As I wrote before, I plan to keep some video files on USB drives. Disks in Linux are usually addressed by the device name. The problem with USB drives is the names are not persistent: the disk that's now /dev/sde can become /dev/sdf on the next reboot. There are several ways to deal with it:

assign device names in udev rules,
use filesystem UUIDs,
use filesystem labels,
use LVM, it scans all devices and doesn't care about their order.

I chose labels, they are easy to use and good enough for a small setup.

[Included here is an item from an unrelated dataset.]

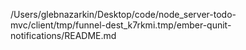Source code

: /Users/glebnazarkin/Desktop/code/node_server-todo-mvc/client/tmp/funnel-dest_k7rkmi.tmp/ember-qunit-notifications/README.md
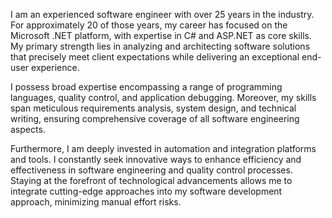 I am an experienced software engineer with over 25 years in the industry. For approximately 20 of those years, my career has focused on the Microsoft .NET platform, with expertise in C# and ASP.NET as core skills. My primary strength lies in analyzing and architecting software solutions that precisely meet client expectations while delivering an exceptional end-user experience.

I possess broad expertise encompassing a range of programming languages, quality control, and application debugging. Moreover, my skills span meticulous requirements analysis, system design, and technical writing, ensuring comprehensive coverage of all software engineering aspects.

Furthermore, I am deeply invested in automation and integration platforms and tools. I constantly seek innovative ways to enhance efficiency and effectiveness in software engineering and quality control processes. Staying at the forefront of technological advancements allows me to integrate cutting-edge approaches into my software development approach, minimizing manual effort risks.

All I needed was an extra parameter when creating the filesystem: mkfs.ext4 -m 0 -T largefile4 -L 'video1' /dev/sde1

Then use the same label in /etc/fstab :

LABEL=video1     /media/video1    ext4   nodev,noexec,noatime,nofail,x-systemd.device-timeout=4 0 0

A note on other mkfs options: -m 0 disables reserving space for root - by default 5% is reserved, that's only possibly useful on a system disk. Option -T largefile4 changes the inode size to 4MB from the default of 16KB. Inode is an allocation unit. 4MB is a good value for video files which are hundreds of MB to several GB in size, because unused inodes take up some disk space. But the size taken by each file is rounded up to the inode size, and if you run out of inodes you can't write anything to the disk even if it has free space, so for filesystems containing text documents, photos, applications, etc. - pretty much everything other than videos or filesystem images - you should stick to the default.

What do the fstab options mean? Nodev and noexec are for increased security, they forbid executables and device files on the data filesystems; noatime means access time will not be recorded (I use this option for all filesystems on all my machines); nofail means the system will boot even if the device can't be mounted and device timeout is just that - how long the system will try to mount the drive before giving up. By default systemd will stop if it can't mount the drive - it makes sense for system disks, but not for data. In that case, I'd rather have my server available on the network so I can SSH and fix it.